## Record set
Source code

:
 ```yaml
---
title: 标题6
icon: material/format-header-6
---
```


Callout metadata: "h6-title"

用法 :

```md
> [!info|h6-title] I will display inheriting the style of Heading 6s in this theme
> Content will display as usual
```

## Task
Every line that holds the word "title" should be copied from the listing.

## Exercise solution
title: 标题6
Callout metadata: "h6-title"
> [!info|h6-title] I will display inheriting the style of Heading 6s in this theme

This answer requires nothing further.